Evde ne var ne yoksa topluyoruz. Kimin cebinde ne kadar para varsa…Kimin kolunda ne kadar bilezik varsa…Kimin yastık altı birikimi varsa, getirin diyoruz. Ayrıca evin bütün varlıklarını da teminat göstererek borç arıyoruz. Pasifinde borç bulunmayan bir varlık evimiz. O nedenle çok düşük faizle borç bulmayı umut ediyoruz. Gerçi evimizi ilk yapan büyüklerimiz de “başımızı sokacak bir yerimiz olsun” umudu ile yapmışlardı bu yapıları.
Aslında bütün varlıkları topluyoruz, ama bu arada da işlerimizi de para vermeden yaptırıyoruz. Tarlamızı sürdürüyoruz ama “hesabı oğlum ödeyecek” diyoruz.

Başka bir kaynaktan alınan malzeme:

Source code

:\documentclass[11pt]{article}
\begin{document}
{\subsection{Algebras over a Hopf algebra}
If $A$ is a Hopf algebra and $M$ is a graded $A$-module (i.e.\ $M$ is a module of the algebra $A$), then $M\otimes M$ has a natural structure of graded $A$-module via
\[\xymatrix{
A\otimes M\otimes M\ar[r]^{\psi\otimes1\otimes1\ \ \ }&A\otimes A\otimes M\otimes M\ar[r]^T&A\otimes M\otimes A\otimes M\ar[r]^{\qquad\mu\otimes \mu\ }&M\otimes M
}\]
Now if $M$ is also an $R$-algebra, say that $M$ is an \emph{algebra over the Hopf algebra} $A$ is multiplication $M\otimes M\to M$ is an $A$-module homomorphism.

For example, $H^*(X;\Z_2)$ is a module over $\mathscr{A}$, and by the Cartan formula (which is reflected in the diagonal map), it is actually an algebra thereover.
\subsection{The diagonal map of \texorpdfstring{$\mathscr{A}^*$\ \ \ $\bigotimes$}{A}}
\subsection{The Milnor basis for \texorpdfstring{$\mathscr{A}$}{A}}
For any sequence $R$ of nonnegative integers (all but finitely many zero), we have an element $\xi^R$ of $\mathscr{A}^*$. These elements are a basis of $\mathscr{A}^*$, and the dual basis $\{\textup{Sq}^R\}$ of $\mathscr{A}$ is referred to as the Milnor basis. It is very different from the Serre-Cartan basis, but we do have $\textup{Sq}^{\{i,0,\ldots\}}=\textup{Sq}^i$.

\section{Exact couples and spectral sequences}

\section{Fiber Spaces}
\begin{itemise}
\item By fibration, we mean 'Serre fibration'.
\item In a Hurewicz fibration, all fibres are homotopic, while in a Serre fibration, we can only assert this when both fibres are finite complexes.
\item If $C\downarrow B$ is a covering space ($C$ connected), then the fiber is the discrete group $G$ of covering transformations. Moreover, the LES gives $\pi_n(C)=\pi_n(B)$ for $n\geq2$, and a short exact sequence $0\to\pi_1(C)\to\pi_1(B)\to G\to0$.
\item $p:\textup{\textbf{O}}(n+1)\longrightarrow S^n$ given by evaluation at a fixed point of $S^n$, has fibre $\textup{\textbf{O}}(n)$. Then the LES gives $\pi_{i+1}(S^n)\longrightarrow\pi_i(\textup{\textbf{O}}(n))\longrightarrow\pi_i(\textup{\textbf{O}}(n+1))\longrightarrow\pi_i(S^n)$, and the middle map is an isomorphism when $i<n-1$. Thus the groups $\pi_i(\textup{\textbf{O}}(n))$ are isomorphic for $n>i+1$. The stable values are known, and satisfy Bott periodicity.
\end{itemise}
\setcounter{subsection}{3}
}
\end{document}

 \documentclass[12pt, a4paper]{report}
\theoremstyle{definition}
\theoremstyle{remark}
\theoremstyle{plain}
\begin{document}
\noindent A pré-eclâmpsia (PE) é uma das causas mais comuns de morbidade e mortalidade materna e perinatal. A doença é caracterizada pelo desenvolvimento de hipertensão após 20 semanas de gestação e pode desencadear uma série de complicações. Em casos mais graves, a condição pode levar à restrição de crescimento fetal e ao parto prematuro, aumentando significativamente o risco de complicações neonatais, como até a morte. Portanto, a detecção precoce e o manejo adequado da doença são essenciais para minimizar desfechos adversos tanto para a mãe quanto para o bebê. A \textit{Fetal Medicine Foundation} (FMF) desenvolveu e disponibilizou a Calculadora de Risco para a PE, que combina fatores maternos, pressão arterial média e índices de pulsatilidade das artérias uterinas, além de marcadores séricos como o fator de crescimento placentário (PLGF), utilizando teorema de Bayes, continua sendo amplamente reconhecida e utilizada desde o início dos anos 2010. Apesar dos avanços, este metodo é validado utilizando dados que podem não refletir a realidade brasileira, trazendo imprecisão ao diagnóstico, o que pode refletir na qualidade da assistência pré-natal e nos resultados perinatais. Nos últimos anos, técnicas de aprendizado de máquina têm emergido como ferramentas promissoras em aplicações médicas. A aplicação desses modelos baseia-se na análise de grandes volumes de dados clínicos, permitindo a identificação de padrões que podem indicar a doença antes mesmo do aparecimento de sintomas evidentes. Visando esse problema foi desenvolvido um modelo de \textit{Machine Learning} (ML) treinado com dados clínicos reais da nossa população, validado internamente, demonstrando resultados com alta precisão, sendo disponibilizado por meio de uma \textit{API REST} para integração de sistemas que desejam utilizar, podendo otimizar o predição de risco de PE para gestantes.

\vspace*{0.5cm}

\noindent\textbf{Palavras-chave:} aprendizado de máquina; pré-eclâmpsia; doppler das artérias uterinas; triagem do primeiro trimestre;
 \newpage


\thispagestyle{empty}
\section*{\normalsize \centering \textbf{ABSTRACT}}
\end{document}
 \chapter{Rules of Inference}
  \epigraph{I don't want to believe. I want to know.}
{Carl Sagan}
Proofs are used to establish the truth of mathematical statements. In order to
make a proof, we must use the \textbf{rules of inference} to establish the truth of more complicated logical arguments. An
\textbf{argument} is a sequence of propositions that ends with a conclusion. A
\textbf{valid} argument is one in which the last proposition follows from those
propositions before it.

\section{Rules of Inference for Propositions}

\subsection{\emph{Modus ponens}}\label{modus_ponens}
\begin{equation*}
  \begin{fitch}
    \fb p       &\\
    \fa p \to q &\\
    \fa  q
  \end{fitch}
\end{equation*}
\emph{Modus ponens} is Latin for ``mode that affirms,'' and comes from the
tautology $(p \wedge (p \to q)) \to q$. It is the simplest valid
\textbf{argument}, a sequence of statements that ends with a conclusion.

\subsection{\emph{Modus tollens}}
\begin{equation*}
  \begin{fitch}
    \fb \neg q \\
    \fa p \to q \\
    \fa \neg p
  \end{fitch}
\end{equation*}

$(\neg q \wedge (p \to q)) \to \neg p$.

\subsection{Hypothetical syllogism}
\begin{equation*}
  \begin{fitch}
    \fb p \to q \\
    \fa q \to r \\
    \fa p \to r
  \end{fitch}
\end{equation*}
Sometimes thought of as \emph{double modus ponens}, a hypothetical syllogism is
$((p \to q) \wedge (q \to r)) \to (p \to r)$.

Çit yaptırıyoruz ama parasını “torunum ödeyecek” diyoruz.
Kısaca ne var ne yoksa topluyoruz…
Kısaca ne kadar taahhüt verebiliyorsak veriyoruz…
Ben bu iki hamleye:
1-Gelecek satışı
2-Gizli borçlanma
diyorum.
***
Önceki gün Türkiye Varlık Fonu (TVF) Başkanı Himmet Karadağ’ın açıklamalarını okuduğumda fonun nasıl faaliyet göstereceğini daha net anladım. Ülkenin eskiden yapılan birikmiş değerleri bir havuzda toplanıyor. Ve bu varlıklar üzerinden -daha uygun olacağı iddia edilen- dış borçlanmalar yapılacak. Ama bu borçlar devletin resmi hesabında görülmeyecek.
Eski büyüklerimizin yapmış olduğu varlıkları ipotek ederek borçlanacağız. Zaten eski büyüklerimizin 70 milyar dolarlık varlıklarını özelleştirme ile sattık. Şimdi satmayacağız; teminat gösterip borçlanacağız.
Şimdi ikinci hesaba geçelim. Kamu yatırımlarına….Hatırlarsanız Turgut Özal dönemini çok örnek vermiştim. GSYH’nın yüzde 10,0’u civarında bir vergi+harç toplanıyordu. Ve kamu bütçesinin de yüzde 20-25’i arasında bir oranda altyapı yatırımları gerçekleşiyordu. Şimdilerde bu oranlar şöyle;
-Toplanan gelirleri GSYH’nın yüzde 25’lerine yaklaşıyor.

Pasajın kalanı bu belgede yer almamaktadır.